Да, в иные минуты все кажется настолько бесполезным, что опускаются руки. Но иногда я начинаю сомневаться и думаю, что это только отговорка, а дело в моей лени и пассивности — ведь есть один довод, который перевешивает все подобные рассуждения и который, если я его приму, станет решающим: писать — это мой долг, ибо надо, чтобы люди знали. Каждый день, каждый час творится все то же: одни люди страдают, а другие ничего не знают и даже не представляют себе этих страданий, даже не могут вообразить, какое страшное зло человек способен причинить другому человеку. И вот я берусь за этот тяжкий труд — рассказать. Да, это мой долг — быть может, единственный, который я в силах выполнить. Есть люди, которые знают, но закрывают глаза, — таких мне не убедить, они жестоки и эгоистичны, а принудить их я не властна. Но есть другие: те, кто просто не знает, те, чьи сердца не зачерствели и способны понимать, — я говорю для них.
Ибо как излечить человечество, если не показать ему сначала всю его мерзость; как очистить мир, если не заставить людей осознать все безмерное зло, которое они совершили? Заставить понять — вот главное. Эта простая истина не дает мне покоя. Война не возместит страданий — кровь требует крови, и люди лишь ожесточаются, упорствуют в своем ослеплении. Если бы можно было заставить дурных людей осознать, какое зло они творят, увидеть во всей полноте и непредвзятости, что такое истинное величие человека! Я так часто спорила об этом с друзьями и со своими родителями, а у них, уж наверное, больше опыта, чем у меня. Одна Франсуаза соглашалась со мной. Франсуаза… душа болит, как вспомню. Сегодня вечером я думала о ней, о том, как мы друг друга понимаем. С ней я чувствовала, что живу, открывалось столько прекрасных возможностей, и вдруг у меня ее отняли. До сих пор так бывало всегда: всех, в ком я видела целый мир, уникальный, суливший простор для развития, — я лишалась, прежде чем успевала испытать это счастье. Потом я себя упрекала, раздумывала и решала, что, может быть, виновата сама: не умела вовремя распознать тех, кто был рядом, и сожалела, потеряв их. После этого последнего удара стараюсь получше вглядываться в родных, больше разговариваю с ними и, кажется, немало черпаю в них тоже. Сегодня вечером, возвращаясь домой, услыхала на лестнице, как кто-то играет на пианино. Я подумала, что это дама с первого этажа. Но чем выше поднималась, тем громче становился звук. На третьем этаже я догадалась: это играет мама, наверное, с тетей Жер. И непроизвольно улыбнулась. Когда же дошла до нашей площадки и уже точно убедилась, что это мама, расплылась окончательно. Увидь меня мама, она бы сказала, что я beaming over[186] как когда-то в детстве, когда нам с Жаком удавалось учинить какую-нибудь glorious mess[187]. Такая внезапная, бесконечная радость захлестнула меня, когда я поняла, что мама снова села за пианино — ради меня, чтобы играть со мной, нарушая мертвую тишину дома. На мгновение мне стало жаль: она, верно, задумала преподнести мне сюрприз и, если я сейчас позвоню, поймет, что я уже слышала. Но это дурное чувство. Незачем мне жалеть маму. Хотя теперь я знаю: то была не жалость, а нежность; буйная радость и чистая благодарность заставили меня позвонить без всякого лукавства; вышла мама, и в душе осталось только ликование.

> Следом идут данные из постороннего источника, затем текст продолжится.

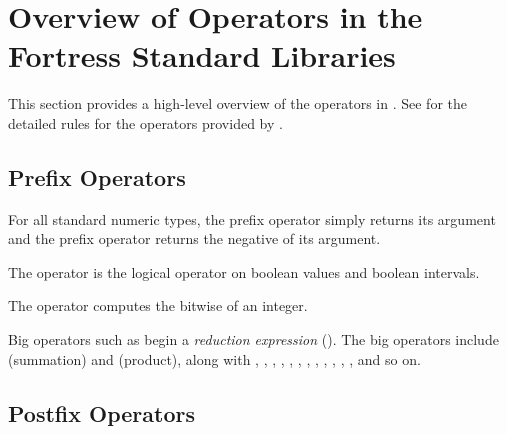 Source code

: %
%
%
%

\section{Overview of Operators in the Fortress Standard Libraries}


This section provides a high-level overview of the operators in
\library.
See  for the detailed rules for the operators
provided by \library.

\subsection{Prefix Operators}

For all standard numeric types, the prefix operator \EXP{+} simply returns its
argument and the prefix operator \EXP{-} returns the negative of its argument.

The operator \EXP{\neg} is the logical  operator on boolean values
and boolean intervals.

The operator \EXP{\twointersectnot} computes the bitwise  of
an integer.

Big operators such as \EXP{\sum} begin a \emph{reduction expression}
().  The big operators include \EXP{\sum}
(summation) and \EXP{\prod} (product), along with \EXP{\bigcap},
\EXP{\bigcup}, \EXP{\bigwedge}, \EXP{\bigvee},
\EXP{\underline{\bigvee}}, \EXP{\bigoplus},
\EXP{\bigotimes}, \EXP{\biguplus}, \EXP{\displaystyle\boxplus},
\EXP{\displaystyle\boxtimes}, , , and so on.

\subsection{Postfix Operators}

Но, несмотря на это, мне страшно не хватает Франсуазы и Жана.
Я заболталась, а хотела сказать совсем не то.
Итак, я должна писать, чтобы потом, позднее люди увидели, что это было за время. Знаю, многие смогут послужить более достойным примером, поведать о более страшных вещах. Я имею в виду всех, кто был депортирован, кто томится в тюрьме, кому выпал тяжкий опыт изгнания. Но это не дает мне права быть малодушной, каждый может внести свою малую лепту. А если может, значит, должен.
Вот только у меня нет времени писать книгу. Ни времени, ни необходимого душевного равновесия. Нет и нужной дистанции. Все, что я могу, это записывать тут факты, чтобы когда-нибудь, если захочу пересказать или описать их, эти записи освежили мне память.
Помимо всего прочего, вот я пишу уже целый час и замечаю, что это огромное облегчение, так что решено: буду заносить на эти страницы все, что будет скапливаться у меня в душе и в голове. Пока же прерываюсь, чтобы остаток вечера побыть с мамой.